**YOUR TASK:** For the records below, print the lines from the line with "All five stages" through the line with "11: The workflow" exactly as written; include both end lines and exclude the rest.

**DATA PROVIDED:**
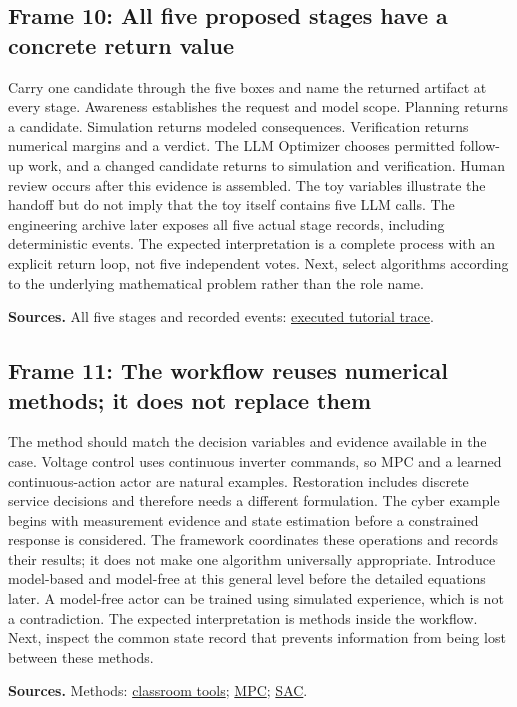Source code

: \documentclass[11pt]{article}
\begin{document}
\subsection*{Frame 10: All five proposed stages have a concrete return value}
Carry one candidate through the five boxes and name the returned artifact at every stage. Awareness establishes the request and model scope. Planning returns a candidate. Simulation returns modeled consequences. Verification returns numerical margins and a verdict. The LLM Optimizer chooses permitted follow-up work, and a changed candidate returns to simulation and verification. Human review occurs after this evidence is assembled. The toy variables illustrate the handoff but do not imply that the toy itself contains five LLM calls. The engineering archive later exposes all five actual stage records, including deterministic events. The expected interpretation is a complete process with an explicit return loop, not five independent votes. Next, select algorithms according to the underlying mathematical problem rather than the role name.\par
\par\nopagebreak\begin{minipage}{\linewidth}{\footnotesize\color{slate}\textbf{Sources.} All five stages and recorded events: \href{../results/proposal_complete_workflow.json}{executed tutorial trace}.\par}\end{minipage}\par\medskip
\subsection*{Frame 11: The workflow reuses numerical methods; it does not replace them}
The method should match the decision variables and evidence available in the case. Voltage control uses continuous inverter commands, so MPC and a learned continuous-action actor are natural examples. Restoration includes discrete service decisions and therefore needs a different formulation. The cyber example begins with measurement evidence and state estimation before a constrained response is considered. The framework coordinates these operations and records their results; it does not make one algorithm universally appropriate. Introduce model-based and model-free at this general level before the detailed equations later. A model-free actor can be trained using simulated experience, which is not a contradiction. The expected interpretation is methods inside the workflow. Next, inspect the common state record that prevents information from being lost between these methods.\par
\par\nopagebreak\begin{minipage}{\linewidth}{\footnotesize\color{slate}\textbf{Sources.} Methods: \href{../src/classroom_labs.py}{classroom tools}; \href{https://sites.engineering.ucsb.edu/~jbraw/mpc/}{MPC}; \href{https://proceedings.mlr.press/v80/haarnoja18b.html}{SAC}.\par}\end{minipage}\par\medskip
\end{document}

**EXERCISE RESPONSE:**
\par\nopagebreak\begin{minipage}{\linewidth}{\footnotesize\color{slate}\textbf{Sources.} All five stages and recorded events: \href{../results/proposal_complete_workflow.json}{executed tutorial trace}.\par}\end{minipage}\par\medskip
\subsection*{Frame 11: The workflow reuses numerical methods; it does not replace them}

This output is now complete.